Further studies are urgently needed in order to identify effective and sustainable strategies for reducing the dramatic health disparities experienced by disadvantaged, urban, and minority youth with asthma. Vitamin D deficiency is more common among African American (AA) individuals, especially those from urban environments or with obesity. We and others have contributed to increasing evidence that vitamin D insufficiency may contribute to more severe asthma through increased risk of respiratory infection and decreased glucocorticoid sensitivity. Indeed, low vitamin D levels were recently linked with the need for exogenous glucocorticoids and increased asthma severity. Particularly relevant to health disparities, we showed a strong association between vitamin D insufficiency and asthma in urban African American (AA) youth. Because AA youth residing in urban Washington, DC have markedly worse asthma than other racial/ethnic groups (e.g. prevalence rate 20% higher than the national rate 15 and emergency department utilization rates up to 5 times the national rates and nearly 10 times the Healthy People 2010 target rate), we will utilize our access to this population at the extreme of asthma disparities to examine the contribution of vitamin D to disparities in the chronic control and acute severity of asthma. The overall goal of this application is to provide critical epidemiological/molecular information that ill inform the interpretation of ongoing and impending randomized clinical trials of vitamin D supplementation in asthma, especially with regard to urban AA youth with asthma. The knowledge generated by the experiments in this application will be crucial to translation of this inexpensive, easily-accessible potential therapy for asthma. We hypothesize that low serum 25-hydroxyvitamin D [25(OH)D] levels are associated with poor chronic asthma control, worse acute asthma severity, and glucocorticoid insensitivity.

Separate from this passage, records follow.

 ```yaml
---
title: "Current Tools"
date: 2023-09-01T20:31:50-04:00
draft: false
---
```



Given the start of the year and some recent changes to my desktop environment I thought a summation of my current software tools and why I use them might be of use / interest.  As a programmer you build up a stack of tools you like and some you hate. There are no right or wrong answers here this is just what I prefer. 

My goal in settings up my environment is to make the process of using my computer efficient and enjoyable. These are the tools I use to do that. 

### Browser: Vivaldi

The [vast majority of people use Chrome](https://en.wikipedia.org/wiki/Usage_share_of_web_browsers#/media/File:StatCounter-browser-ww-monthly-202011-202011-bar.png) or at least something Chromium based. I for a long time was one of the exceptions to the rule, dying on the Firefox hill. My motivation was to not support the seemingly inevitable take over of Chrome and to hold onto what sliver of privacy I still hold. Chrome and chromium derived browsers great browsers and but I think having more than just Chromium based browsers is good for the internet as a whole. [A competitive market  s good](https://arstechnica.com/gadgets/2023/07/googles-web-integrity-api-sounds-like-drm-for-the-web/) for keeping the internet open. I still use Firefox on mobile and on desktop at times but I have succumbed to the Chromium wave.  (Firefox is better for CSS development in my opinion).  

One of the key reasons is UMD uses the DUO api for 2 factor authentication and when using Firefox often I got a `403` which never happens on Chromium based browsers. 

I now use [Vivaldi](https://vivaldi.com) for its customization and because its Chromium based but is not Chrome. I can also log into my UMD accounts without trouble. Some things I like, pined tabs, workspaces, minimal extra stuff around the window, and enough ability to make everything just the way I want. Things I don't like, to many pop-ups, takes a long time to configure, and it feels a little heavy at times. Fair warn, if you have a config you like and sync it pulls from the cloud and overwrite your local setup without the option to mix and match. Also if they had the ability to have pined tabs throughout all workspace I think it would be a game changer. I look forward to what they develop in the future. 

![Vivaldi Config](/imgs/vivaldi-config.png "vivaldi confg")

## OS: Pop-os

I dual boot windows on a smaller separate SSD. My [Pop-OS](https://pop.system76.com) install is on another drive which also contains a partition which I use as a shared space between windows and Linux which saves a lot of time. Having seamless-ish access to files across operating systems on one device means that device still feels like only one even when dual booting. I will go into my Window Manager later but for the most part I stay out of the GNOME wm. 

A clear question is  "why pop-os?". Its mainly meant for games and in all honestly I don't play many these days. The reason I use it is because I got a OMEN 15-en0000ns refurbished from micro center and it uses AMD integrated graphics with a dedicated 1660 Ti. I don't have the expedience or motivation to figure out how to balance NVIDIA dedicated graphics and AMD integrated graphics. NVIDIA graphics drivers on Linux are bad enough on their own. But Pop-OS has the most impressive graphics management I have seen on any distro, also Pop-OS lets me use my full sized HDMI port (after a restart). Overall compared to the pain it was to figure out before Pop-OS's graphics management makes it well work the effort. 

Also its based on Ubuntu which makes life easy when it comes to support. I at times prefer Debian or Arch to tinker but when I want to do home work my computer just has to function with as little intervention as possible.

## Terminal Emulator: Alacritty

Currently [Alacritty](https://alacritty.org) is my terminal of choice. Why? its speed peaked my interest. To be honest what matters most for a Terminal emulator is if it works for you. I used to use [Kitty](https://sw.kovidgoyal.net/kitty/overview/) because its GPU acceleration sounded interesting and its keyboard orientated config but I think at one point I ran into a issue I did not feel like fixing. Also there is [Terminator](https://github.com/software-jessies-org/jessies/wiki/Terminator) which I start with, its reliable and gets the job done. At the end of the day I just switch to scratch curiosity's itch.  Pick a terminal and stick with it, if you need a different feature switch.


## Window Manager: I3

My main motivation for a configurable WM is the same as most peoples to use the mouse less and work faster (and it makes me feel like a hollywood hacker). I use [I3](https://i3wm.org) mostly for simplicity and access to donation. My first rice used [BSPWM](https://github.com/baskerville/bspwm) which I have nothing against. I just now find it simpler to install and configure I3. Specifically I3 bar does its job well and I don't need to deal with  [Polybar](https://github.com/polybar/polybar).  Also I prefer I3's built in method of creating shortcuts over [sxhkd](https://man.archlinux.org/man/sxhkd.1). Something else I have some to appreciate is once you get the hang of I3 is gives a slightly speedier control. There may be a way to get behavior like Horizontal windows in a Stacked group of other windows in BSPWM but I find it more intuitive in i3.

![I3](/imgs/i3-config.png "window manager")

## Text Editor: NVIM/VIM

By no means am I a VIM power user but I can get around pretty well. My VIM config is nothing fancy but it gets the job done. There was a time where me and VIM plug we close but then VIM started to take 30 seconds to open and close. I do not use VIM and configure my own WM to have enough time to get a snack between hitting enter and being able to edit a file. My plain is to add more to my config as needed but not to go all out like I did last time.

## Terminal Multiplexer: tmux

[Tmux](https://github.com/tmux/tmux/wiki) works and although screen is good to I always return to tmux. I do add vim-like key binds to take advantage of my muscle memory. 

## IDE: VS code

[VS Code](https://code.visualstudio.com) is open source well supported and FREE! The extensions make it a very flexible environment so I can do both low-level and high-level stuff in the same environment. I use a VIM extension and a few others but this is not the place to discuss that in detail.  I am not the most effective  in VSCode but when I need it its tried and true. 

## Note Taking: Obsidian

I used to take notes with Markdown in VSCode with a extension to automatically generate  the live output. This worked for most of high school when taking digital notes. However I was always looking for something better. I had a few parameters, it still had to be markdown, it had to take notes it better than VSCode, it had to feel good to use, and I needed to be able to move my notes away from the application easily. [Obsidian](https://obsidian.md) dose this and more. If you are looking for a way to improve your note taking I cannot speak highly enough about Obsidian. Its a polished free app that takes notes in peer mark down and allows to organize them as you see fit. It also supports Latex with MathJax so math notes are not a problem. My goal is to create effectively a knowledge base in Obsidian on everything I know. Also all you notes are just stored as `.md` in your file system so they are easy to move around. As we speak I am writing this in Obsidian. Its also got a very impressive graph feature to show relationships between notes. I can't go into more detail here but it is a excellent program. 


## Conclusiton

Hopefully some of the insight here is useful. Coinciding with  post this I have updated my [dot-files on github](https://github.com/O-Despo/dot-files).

AIM 1. Define asthma phenotypic clusters and determine cross- sectional inter- and intra-cluster associations with serum 25(OH)D levels within and between AA and non-AA youth.
AIM 2. Determine prospective associations among serum 25(OH)D levels and: (a) chronic asthma control and (b) acute asthma severity within and between AA and non-AA youth.
AIM 3. Show the effect of vitamin D on glucorticoid regulation of inflammatory mediators in asthmatic airway epithelial cells.
The overall goal of this application is to provide critical epidemiological/molecular information that will inform the interpretation of ongoing and impending randomized clinical trials of vitamin D supplementation in asthma, especially with regard to urban AA youth with asthma. The knowledge generated by the experiments in this application will be crucial to translation of this inexpensive, easily-accessible potential therapy for asthma.